*Problem description:*
Please report, as a bare number, how many lines below include the string "move".

BEGIN Exercise input

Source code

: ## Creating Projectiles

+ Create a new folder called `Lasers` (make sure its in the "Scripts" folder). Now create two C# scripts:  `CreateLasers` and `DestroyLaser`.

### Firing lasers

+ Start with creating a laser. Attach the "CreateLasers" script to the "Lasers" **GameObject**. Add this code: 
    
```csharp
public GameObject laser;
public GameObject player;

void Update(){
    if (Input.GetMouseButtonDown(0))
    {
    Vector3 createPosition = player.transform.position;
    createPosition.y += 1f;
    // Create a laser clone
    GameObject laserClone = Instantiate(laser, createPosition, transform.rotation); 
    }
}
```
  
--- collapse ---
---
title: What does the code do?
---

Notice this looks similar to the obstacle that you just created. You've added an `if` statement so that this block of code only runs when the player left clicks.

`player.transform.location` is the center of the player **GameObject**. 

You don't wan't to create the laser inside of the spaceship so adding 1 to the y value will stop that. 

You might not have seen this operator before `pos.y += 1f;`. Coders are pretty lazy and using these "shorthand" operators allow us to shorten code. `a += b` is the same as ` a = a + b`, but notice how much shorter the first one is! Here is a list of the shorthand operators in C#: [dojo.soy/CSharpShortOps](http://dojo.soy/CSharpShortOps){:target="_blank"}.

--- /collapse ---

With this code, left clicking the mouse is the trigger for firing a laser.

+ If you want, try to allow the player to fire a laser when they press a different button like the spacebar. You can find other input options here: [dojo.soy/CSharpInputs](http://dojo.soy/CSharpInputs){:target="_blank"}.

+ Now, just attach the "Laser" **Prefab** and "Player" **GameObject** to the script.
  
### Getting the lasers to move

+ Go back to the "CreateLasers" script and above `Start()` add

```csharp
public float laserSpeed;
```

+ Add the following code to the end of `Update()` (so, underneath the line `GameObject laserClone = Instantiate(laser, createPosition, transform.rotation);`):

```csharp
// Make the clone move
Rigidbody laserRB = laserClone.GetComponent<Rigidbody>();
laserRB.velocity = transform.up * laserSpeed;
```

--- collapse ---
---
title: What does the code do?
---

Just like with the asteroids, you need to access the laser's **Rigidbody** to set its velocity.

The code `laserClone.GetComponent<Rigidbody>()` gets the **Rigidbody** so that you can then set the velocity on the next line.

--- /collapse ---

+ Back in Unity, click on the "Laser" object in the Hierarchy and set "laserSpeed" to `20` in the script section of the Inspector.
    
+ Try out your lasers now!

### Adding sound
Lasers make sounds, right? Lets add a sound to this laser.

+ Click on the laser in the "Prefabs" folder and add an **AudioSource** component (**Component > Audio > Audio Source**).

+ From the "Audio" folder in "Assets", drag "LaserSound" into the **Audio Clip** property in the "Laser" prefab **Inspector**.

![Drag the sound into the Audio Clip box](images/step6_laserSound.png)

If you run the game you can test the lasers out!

END Exercise input

*Reply:*
2